[Opening Material provided section]

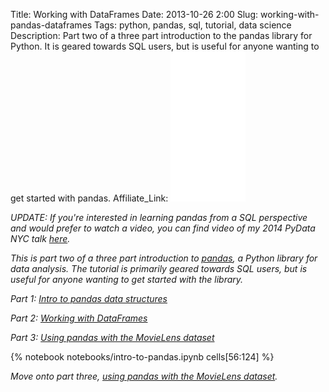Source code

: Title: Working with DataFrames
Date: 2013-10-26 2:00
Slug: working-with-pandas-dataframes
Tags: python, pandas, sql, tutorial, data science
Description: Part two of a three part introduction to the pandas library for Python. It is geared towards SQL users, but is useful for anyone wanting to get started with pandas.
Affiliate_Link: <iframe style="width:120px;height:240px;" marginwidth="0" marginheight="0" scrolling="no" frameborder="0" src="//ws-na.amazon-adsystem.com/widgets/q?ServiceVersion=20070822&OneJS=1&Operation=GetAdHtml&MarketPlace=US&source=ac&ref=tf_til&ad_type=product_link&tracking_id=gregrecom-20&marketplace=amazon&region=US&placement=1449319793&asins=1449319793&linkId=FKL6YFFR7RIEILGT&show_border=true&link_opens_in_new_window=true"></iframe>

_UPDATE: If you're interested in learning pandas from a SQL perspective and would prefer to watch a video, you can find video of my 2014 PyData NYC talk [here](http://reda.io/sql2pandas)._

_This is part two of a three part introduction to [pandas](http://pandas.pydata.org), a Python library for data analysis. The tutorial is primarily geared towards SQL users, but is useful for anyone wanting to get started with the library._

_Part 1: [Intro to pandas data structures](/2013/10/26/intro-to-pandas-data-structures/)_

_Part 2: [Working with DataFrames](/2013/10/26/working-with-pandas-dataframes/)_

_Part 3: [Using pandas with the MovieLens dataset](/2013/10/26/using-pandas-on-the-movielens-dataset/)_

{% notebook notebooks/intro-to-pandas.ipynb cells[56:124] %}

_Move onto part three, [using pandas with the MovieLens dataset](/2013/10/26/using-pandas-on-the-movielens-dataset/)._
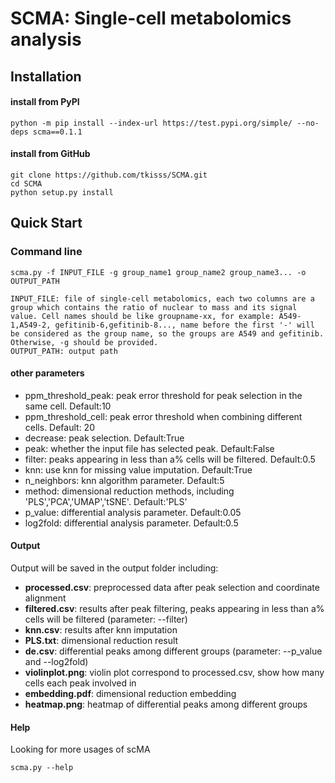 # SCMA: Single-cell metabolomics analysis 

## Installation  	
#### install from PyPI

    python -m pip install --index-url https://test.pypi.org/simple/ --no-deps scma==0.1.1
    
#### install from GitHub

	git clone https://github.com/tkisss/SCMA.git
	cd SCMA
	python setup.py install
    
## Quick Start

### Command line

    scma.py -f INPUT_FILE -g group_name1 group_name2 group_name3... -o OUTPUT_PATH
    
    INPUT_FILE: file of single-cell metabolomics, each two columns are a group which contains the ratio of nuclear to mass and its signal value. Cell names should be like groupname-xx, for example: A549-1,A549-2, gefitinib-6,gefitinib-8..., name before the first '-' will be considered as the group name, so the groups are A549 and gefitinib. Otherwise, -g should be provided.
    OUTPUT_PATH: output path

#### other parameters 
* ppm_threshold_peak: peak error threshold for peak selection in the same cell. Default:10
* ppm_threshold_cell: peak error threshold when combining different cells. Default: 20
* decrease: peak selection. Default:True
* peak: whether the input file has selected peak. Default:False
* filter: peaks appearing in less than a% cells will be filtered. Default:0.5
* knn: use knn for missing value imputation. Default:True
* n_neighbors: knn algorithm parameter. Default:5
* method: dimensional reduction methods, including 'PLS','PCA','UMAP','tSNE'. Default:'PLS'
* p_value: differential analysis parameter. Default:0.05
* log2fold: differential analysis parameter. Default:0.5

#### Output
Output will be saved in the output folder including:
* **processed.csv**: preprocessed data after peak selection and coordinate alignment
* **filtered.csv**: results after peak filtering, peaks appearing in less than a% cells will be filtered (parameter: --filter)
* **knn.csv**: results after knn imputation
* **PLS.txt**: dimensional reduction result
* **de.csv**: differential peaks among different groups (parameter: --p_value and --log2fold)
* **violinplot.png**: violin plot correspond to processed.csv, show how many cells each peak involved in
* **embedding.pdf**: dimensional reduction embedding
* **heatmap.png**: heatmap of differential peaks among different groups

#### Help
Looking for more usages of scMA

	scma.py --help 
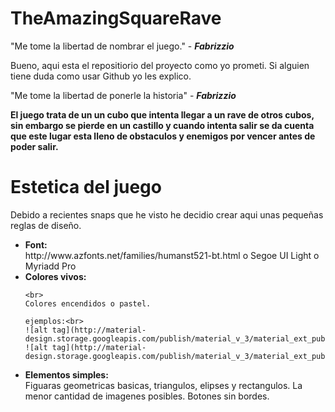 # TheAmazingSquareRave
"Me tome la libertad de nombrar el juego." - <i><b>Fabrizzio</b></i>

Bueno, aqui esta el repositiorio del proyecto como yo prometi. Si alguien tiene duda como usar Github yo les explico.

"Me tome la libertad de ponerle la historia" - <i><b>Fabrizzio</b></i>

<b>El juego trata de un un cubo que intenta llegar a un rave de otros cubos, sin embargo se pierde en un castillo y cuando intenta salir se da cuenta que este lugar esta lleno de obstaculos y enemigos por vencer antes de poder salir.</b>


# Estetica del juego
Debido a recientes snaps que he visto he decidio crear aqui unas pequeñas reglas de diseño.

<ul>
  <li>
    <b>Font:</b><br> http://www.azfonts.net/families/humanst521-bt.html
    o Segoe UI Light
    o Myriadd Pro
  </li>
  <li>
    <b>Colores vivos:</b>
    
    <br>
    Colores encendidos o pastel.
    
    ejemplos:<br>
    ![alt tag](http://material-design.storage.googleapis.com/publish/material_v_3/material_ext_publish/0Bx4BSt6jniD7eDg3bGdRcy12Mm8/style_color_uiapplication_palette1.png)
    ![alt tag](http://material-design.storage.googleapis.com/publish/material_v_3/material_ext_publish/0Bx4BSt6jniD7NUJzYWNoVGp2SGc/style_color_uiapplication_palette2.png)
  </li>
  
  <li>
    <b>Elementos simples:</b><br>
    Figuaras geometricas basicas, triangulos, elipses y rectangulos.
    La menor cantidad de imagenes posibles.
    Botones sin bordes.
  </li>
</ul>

[Closing Material provided section]

Try it:
Filter the entries down to the lines containing "filtered". Copy each of those lines.

Answer for this exercise:
* filter: peaks appearing in less than a% cells will be filtered. Default:0.5
* **filtered.csv**: results after peak filtering, peaks appearing in less than a% cells will be filtered (parameter: --filter)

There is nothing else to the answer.